> _EXERCISE DETAILS_
Your answer should be every line below that includes the word "generated".

---------- INFORMATION SUPPLIED ----------

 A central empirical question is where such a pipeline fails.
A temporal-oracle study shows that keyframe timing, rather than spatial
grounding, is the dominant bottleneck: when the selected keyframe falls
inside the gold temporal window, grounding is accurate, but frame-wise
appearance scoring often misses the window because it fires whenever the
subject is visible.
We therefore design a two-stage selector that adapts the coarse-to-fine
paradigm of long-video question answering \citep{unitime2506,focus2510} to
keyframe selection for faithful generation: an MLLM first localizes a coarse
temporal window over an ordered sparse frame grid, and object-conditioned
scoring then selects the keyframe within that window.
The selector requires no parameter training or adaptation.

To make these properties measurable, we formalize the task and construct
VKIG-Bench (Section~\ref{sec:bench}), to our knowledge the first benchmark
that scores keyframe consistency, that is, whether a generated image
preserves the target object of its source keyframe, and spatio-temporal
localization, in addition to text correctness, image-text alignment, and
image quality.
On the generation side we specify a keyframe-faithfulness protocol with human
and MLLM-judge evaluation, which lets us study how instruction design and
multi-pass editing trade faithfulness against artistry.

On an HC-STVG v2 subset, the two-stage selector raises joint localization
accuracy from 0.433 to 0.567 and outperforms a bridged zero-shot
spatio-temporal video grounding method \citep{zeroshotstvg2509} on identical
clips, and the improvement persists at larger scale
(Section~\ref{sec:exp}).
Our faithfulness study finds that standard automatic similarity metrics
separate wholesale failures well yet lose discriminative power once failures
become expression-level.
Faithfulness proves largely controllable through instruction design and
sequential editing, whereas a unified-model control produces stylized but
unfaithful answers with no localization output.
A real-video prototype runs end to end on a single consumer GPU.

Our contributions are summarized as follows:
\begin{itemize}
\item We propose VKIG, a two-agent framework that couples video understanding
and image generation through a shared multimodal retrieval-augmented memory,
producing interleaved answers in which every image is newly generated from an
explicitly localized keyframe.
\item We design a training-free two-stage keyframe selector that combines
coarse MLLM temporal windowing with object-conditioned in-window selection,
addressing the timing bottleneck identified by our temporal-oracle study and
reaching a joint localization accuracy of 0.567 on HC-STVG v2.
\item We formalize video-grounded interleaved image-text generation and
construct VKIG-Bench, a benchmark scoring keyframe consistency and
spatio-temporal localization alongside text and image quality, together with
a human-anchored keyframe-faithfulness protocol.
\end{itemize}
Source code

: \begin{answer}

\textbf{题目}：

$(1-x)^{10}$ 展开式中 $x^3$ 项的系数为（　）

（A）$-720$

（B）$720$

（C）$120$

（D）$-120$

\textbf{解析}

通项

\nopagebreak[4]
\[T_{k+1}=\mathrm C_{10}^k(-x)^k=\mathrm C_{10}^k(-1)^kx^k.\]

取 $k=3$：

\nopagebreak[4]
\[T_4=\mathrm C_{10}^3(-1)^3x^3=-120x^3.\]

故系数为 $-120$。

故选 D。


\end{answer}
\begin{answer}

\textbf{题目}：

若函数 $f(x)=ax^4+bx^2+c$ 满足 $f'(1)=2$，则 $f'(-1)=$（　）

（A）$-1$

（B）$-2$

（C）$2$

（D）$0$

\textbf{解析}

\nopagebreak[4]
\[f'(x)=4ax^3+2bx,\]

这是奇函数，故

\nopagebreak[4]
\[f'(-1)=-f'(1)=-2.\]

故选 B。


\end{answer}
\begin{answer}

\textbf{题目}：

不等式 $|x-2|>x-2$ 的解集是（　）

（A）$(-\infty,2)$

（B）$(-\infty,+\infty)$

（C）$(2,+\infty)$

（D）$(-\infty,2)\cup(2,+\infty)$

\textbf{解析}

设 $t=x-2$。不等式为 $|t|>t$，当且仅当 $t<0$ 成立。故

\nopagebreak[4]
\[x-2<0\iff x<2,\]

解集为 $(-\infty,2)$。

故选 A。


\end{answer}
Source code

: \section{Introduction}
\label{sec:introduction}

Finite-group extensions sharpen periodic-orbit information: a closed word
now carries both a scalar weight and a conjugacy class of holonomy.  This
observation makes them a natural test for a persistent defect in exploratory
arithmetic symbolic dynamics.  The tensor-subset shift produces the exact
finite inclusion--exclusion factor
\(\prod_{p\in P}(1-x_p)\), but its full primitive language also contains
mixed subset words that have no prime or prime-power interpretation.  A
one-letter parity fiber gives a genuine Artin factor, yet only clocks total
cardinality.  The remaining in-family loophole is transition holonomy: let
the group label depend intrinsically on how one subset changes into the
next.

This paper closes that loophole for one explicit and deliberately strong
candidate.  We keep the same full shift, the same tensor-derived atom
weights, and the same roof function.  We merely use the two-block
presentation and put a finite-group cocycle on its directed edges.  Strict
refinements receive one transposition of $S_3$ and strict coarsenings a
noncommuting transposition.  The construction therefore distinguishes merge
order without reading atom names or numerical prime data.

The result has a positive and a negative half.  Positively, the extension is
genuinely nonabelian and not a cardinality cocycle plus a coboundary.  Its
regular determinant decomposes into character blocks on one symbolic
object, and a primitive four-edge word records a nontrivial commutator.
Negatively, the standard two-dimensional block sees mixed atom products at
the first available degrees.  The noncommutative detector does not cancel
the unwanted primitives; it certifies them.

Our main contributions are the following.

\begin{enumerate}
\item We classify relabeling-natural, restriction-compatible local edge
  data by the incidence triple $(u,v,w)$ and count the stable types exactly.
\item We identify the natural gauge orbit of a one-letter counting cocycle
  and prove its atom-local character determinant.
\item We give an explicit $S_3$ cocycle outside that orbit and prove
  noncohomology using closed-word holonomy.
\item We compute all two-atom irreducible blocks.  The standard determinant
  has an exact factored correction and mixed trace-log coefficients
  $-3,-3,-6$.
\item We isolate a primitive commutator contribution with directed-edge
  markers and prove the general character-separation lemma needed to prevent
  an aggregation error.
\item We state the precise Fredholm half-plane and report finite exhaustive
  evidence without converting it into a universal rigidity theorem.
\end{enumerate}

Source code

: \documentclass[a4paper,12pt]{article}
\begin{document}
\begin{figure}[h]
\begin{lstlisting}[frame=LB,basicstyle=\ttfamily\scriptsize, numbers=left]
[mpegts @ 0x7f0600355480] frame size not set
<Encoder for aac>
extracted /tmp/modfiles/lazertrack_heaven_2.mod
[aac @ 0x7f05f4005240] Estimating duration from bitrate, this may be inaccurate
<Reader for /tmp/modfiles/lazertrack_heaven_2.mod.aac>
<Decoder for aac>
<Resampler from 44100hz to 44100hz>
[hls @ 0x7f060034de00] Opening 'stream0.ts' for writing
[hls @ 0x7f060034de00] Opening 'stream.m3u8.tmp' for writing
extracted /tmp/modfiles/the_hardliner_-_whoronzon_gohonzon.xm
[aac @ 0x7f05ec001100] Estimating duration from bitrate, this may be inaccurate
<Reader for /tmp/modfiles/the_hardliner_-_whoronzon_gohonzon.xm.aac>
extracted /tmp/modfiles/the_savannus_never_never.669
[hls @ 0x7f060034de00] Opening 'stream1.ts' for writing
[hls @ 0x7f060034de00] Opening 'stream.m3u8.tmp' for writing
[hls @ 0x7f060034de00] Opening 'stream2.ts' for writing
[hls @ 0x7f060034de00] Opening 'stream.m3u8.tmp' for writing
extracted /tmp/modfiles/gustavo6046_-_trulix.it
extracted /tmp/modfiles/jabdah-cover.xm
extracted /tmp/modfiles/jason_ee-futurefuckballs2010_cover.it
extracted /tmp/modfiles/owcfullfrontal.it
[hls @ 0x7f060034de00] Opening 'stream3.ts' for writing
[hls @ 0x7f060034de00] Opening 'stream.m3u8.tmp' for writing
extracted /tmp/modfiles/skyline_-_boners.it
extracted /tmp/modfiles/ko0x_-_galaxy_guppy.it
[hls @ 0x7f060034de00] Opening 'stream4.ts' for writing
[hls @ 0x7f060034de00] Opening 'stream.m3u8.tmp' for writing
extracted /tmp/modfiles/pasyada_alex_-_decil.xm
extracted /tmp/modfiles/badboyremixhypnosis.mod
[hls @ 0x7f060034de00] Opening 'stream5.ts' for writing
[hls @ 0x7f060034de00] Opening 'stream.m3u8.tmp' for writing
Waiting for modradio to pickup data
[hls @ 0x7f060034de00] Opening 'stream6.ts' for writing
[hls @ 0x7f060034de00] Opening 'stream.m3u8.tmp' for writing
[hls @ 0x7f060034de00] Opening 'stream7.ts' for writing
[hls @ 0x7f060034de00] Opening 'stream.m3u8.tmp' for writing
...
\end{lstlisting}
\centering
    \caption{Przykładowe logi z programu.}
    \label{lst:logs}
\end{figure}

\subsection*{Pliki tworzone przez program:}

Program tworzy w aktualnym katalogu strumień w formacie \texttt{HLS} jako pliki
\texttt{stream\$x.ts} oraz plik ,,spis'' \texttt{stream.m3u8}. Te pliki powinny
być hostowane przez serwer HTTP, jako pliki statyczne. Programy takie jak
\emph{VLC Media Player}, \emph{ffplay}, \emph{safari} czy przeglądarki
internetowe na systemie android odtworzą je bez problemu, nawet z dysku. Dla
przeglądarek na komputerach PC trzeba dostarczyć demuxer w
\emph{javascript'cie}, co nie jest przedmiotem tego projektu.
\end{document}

----------

> _COMPLETED EXERCISE_
that scores keyframe consistency, that is, whether a generated image
producing interleaved answers in which every image is newly generated from an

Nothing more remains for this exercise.